Description of the task: The required answer is the count of lines in the records that contain "foldl", with no other text.

Source texts of formatted documents:
───
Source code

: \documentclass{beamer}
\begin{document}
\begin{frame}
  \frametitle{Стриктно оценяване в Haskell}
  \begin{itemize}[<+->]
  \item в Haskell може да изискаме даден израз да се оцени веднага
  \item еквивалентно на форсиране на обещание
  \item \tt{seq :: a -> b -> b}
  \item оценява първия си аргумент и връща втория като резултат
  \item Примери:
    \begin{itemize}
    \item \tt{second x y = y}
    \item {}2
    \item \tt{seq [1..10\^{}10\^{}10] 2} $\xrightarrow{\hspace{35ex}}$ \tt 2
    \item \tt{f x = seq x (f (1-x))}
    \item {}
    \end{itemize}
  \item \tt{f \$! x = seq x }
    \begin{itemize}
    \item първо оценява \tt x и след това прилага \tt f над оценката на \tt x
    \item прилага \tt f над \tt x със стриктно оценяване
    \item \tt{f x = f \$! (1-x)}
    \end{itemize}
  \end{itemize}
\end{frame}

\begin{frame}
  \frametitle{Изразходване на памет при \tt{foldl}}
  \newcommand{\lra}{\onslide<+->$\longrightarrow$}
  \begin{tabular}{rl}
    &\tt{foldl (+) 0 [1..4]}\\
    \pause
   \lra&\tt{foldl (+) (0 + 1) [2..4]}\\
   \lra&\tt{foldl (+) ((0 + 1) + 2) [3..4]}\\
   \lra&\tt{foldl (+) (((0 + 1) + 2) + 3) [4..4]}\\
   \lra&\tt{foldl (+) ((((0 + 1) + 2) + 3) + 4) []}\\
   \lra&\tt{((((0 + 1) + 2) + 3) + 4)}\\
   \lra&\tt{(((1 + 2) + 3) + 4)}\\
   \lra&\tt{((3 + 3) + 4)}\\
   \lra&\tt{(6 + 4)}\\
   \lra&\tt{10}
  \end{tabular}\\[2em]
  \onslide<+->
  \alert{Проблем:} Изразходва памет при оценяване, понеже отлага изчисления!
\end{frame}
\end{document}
───
Problem solution: 6